- TASK BRIEF
From the line with "Für die Versionsverwaltung" to the line with "Subspace Methods for", output every line below exactly, both ends included. Skip the pictures.

[Saved entries]
_ _ _
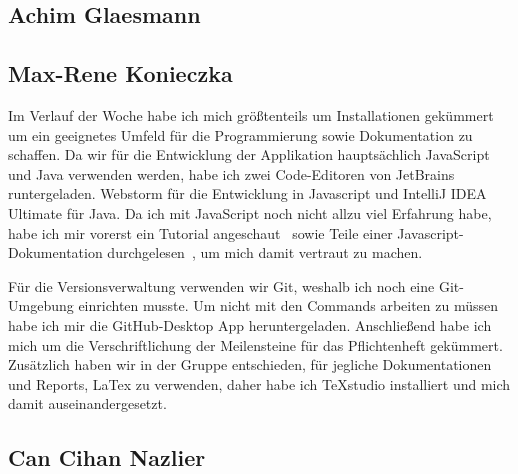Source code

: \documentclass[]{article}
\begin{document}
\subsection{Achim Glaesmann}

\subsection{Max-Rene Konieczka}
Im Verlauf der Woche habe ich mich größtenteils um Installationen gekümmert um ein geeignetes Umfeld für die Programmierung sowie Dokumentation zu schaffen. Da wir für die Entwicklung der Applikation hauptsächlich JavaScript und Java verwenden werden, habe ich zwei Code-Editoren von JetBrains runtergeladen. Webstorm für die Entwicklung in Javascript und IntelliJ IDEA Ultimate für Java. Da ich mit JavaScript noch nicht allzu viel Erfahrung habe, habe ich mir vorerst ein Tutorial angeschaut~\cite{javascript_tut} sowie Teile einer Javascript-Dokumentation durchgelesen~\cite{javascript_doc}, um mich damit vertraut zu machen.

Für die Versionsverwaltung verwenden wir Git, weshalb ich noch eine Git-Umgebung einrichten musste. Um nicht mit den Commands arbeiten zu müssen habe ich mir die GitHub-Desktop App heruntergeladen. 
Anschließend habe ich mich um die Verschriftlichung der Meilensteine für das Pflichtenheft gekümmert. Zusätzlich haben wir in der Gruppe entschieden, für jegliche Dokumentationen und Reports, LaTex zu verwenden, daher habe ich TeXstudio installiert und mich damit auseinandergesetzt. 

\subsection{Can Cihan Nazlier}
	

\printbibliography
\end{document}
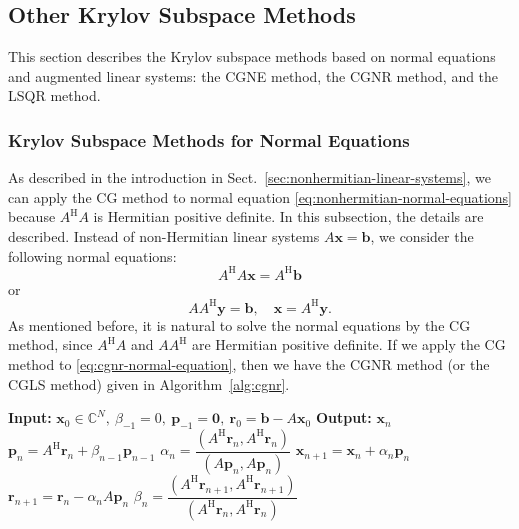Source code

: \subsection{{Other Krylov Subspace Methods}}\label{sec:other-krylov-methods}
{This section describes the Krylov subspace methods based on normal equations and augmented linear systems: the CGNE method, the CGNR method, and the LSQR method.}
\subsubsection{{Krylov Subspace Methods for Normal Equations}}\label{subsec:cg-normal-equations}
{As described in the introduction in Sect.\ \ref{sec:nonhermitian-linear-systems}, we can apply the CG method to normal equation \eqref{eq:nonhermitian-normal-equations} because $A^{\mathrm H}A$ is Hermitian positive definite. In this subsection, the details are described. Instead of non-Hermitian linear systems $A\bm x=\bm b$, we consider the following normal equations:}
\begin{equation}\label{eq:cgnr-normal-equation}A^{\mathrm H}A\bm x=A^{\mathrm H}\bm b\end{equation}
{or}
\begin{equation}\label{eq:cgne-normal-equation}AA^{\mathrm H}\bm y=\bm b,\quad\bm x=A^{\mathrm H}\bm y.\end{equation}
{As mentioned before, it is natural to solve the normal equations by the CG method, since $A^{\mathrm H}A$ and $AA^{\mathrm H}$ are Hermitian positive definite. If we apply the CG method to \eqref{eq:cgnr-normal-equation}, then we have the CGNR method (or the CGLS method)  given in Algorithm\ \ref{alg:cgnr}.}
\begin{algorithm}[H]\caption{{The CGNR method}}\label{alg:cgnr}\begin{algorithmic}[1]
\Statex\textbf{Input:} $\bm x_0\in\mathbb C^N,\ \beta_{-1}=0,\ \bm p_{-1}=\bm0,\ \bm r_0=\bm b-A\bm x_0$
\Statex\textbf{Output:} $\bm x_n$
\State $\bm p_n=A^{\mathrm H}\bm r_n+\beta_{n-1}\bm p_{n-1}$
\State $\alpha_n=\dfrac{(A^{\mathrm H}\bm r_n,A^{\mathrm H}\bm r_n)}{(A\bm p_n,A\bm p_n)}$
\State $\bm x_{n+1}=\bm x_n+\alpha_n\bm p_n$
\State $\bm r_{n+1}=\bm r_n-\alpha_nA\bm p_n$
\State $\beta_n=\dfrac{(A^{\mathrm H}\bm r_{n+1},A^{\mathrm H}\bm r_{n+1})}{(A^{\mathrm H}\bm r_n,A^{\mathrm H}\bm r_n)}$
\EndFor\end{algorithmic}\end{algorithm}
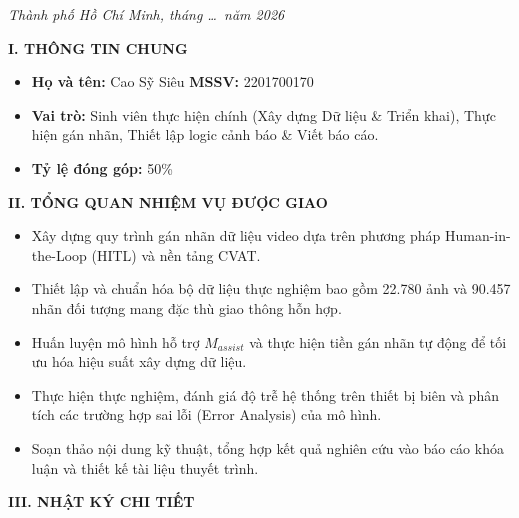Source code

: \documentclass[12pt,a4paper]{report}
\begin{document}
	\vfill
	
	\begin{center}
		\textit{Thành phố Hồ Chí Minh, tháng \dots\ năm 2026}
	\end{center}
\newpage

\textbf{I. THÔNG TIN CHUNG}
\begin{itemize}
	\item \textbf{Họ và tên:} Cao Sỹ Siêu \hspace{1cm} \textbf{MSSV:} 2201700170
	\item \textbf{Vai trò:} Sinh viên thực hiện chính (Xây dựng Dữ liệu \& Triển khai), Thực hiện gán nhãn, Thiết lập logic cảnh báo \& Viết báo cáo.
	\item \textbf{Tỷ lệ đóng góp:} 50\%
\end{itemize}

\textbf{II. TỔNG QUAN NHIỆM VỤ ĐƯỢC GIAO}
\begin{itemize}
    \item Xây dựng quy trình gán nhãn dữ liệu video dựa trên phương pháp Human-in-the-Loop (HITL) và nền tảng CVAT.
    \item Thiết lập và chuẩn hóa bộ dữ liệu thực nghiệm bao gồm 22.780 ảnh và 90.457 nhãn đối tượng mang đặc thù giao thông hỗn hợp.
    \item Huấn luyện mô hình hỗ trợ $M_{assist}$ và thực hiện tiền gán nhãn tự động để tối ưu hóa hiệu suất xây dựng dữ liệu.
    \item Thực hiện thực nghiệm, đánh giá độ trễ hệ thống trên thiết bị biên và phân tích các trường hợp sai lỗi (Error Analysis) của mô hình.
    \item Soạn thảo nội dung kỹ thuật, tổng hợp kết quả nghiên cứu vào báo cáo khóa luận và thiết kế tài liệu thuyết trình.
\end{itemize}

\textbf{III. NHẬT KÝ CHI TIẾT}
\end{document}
_ _ _
- REPLY
Für die Versionsverwaltung verwenden wir Git, weshalb ich noch eine Git-Umgebung einrichten musste. Um nicht mit den Commands arbeiten zu müssen habe ich mir die GitHub-Desktop App heruntergeladen. 
Anschließend habe ich mich um die Verschriftlichung der Meilensteine für das Pflichtenheft gekümmert. Zusätzlich haben wir in der Gruppe entschieden, für jegliche Dokumentationen und Reports, LaTex zu verwenden, daher habe ich TeXstudio installiert und mich damit auseinandergesetzt. 

\subsection{Can Cihan Nazlier}
	

\printbibliography
\end{document}
Source code

: \subsection{{Other Krylov Subspace Methods}}\label{sec:other-krylov-methods}
{This section describes the Krylov subspace methods based on normal equations and augmented linear systems: the CGNE method, the CGNR method, and the LSQR method.}
\subsubsection{{Krylov Subspace Methods for Normal Equations}}\label{subsec:cg-normal-equations}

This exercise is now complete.